Bimla Buti (born 1933) is an Indian physicist and specializes in the field of plasma physics. She was the first Indian woman Physicist Fellow of Indian National Science Academy(INSA). In 1994, she was awarded INSA-Vainu Bappu Award.

Education 
Buti obtained a BSc (Hons) and a MSc degree in Physics from University of Delhi. She was admitted to the University of Chicago for doctoral studies. She worked under the supervision of Subrahmanyan Chandrasekhar and in 1962 she earned a PhD degree in plasma physics.

Career 
After earning her doctorate, Buti returned to India and took up a teaching role at Delhi University. Two years later, she went back to the US to work at Goddard Space Flight Center.
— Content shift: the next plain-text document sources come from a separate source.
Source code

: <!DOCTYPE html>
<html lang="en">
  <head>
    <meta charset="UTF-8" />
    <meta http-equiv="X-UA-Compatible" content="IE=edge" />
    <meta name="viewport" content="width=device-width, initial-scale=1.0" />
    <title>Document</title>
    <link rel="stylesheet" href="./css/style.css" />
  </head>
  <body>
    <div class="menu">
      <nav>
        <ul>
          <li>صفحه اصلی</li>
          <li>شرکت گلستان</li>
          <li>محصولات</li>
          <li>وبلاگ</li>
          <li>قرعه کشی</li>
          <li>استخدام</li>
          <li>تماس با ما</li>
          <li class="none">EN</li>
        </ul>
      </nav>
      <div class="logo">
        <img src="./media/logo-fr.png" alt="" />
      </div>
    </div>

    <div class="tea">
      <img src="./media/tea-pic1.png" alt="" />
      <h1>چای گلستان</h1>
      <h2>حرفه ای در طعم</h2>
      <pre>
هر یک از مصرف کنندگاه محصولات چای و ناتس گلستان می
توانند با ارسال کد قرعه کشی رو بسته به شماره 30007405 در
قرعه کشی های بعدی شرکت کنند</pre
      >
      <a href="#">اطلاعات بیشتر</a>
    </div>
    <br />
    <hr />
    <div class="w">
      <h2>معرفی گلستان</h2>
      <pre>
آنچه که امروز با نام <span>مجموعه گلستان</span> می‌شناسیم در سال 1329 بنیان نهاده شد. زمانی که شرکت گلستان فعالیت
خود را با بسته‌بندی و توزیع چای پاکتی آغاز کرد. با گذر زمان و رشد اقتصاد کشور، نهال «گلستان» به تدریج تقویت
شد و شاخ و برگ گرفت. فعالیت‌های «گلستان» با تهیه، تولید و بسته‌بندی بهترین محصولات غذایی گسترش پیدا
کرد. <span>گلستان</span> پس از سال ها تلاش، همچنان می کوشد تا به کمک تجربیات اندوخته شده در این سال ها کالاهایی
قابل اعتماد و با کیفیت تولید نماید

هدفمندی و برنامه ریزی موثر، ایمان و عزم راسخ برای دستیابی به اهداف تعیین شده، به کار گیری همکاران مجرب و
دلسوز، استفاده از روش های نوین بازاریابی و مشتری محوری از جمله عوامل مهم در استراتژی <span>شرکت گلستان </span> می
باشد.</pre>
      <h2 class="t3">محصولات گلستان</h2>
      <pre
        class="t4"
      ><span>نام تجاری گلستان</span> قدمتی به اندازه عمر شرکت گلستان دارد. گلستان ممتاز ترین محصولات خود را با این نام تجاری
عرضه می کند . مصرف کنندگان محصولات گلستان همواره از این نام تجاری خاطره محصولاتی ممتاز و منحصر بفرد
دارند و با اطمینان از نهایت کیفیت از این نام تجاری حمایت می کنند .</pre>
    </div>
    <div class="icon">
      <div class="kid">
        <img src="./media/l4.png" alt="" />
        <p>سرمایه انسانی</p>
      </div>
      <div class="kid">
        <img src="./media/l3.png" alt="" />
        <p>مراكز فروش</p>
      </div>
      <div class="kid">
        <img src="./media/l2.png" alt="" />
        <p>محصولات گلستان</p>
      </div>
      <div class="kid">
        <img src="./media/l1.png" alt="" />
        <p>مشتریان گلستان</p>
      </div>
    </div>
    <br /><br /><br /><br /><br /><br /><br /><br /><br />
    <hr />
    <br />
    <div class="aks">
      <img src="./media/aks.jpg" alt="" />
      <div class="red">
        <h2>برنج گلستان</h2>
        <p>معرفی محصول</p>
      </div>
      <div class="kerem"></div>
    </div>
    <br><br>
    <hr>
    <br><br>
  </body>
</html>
In 1968 Buti came back to India and took a job at the Indian Institute of Technology, Delhi. Vikram Sarabhai, the then Director of Physical Research Laboratory (PRL), invited Buti to join PRL, where Buti served from 1970 to 1993 as Associate Professor, Professor, Senior Professor and Dean of Faculty.

At PRL, Buti started a new section for the experimental Plasma Physics programme. Shortly thereafter, this group was spun off as a separate institution known as Institute of Plasma Research under the aegis of the Indian Department of Atomic Energy.

Between 1985–2003, Buti was the Director of Plasma Physics at the International Centre for Theoretical Physics, Trieste, Italy.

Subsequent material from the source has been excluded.